Note that although zstd is a heavily used compression tool, it’s adding a new dependency for EL clients. Also, extra-temporal space might be required to decompress the file (but there might be ways to avoid this). In any case, the main goal of this article is to provide real measurements regarding how the tail of storage-slot sizes behaves and invite more discussion around this topic.
Usage
It is worth mentioning some facts about how EL clients can use this file:
- Since the file is read linearly, persisting a cursor indicating where to continue reading from at the start of the next block is useful.
- Keeping a list of cursor positions for the last X blocks helps handle reorgs. If a reorg occurs, it’s very easy to seek into the file to the corresponding place again.

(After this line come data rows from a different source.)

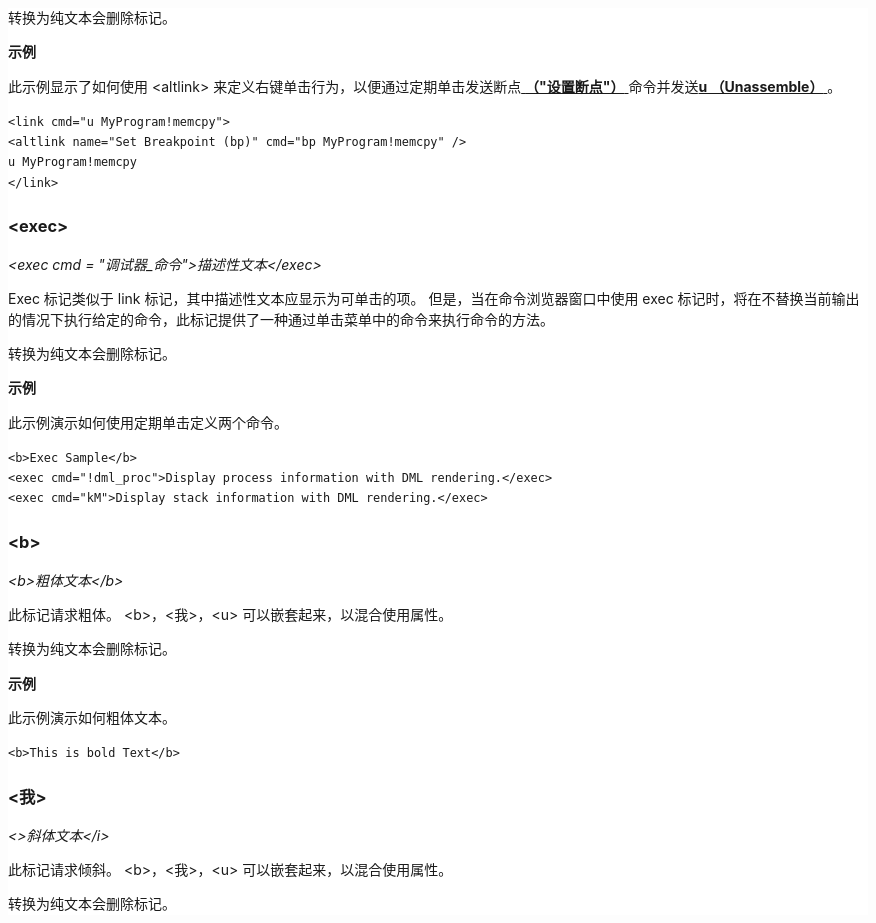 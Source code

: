 转换为纯文本会删除标记。

**示例**

此示例显示了如何使用 &lt;altlink&gt; 来定义右键单击行为，以便通过定期单击发送断点[ **（"设置断点"）** ](bp--bu--bm--set-breakpoint-.md)命令并发送[**u （Unassemble）** ](u--unassemble-.md) 。

```text
<link cmd="u MyProgram!memcpy">
<altlink name="Set Breakpoint (bp)" cmd="bp MyProgram!memcpy" />
u MyProgram!memcpy
</link>
```

### <a name="span-id_exec_spanspan-id_exec_spanltexecgt"></a><span id="_exec_"></span><span id="_EXEC_"></span>&lt;exec&gt;

*&lt;exec cmd = "调试器\_命令"&gt;描述性文本&lt;/exec&gt;*

Exec 标记类似于 link 标记，其中描述性文本应显示为可单击的项。 但是，当在命令浏览器窗口中使用 exec 标记时，将在不替换当前输出的情况下执行给定的命令，此标记提供了一种通过单击菜单中的命令来执行命令的方法。

转换为纯文本会删除标记。

**示例**

此示例演示如何使用定期单击定义两个命令。

```text
<b>Exec Sample</b>
<exec cmd="!dml_proc">Display process information with DML rendering.</exec>
<exec cmd="kM">Display stack information with DML rendering.</exec>
```

### <a name="span-id_b_spanspan-id_b_spanltbgt"></a><span id="_b_"></span><span id="_B_"></span>&lt;b&gt;

*&lt;b&gt;粗体文本&lt;/b&gt;*

此标记请求粗体。 &lt;b&gt;，&lt;我&gt;，&lt;u&gt; 可以嵌套起来，以混合使用属性。

转换为纯文本会删除标记。

**示例**

此示例演示如何粗体文本。

```text
<b>This is bold Text</b>
```

### <a name="span-id_i_spanspan-id_i_spanltigt"></a><span id="_i_"></span><span id="_I_"></span>&lt;我&gt;

*&lt;&gt;斜体文本&lt;/i&gt;*

此标记请求倾斜。 &lt;b&gt;，&lt;我&gt;，&lt;u&gt; 可以嵌套起来，以混合使用属性。

转换为纯文本会删除标记。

- Clients can also preload the next X blocks preimages in memory while the client is mostly idle in slots, avoiding extra IO in the block hot path execution.
- If keeping the whole file on disk is too annoying, you can delete old values past the chain finalization point. We doubt this is worth the extra complexity, but it’s an implementation detail up to EL client teams.
Conclusion
This article explored the preimages file’s context, problem, and solution space in the context of a tree conversion protocol evolution. None of the ideas presented here are final or are expected to have obvious consensus in ACD.
The main goal is to provide a deep enough explanation to level up as many people as possible in the community, keep progressing, and hopefully serve as a resource to speed up future ACD discussions on this topic.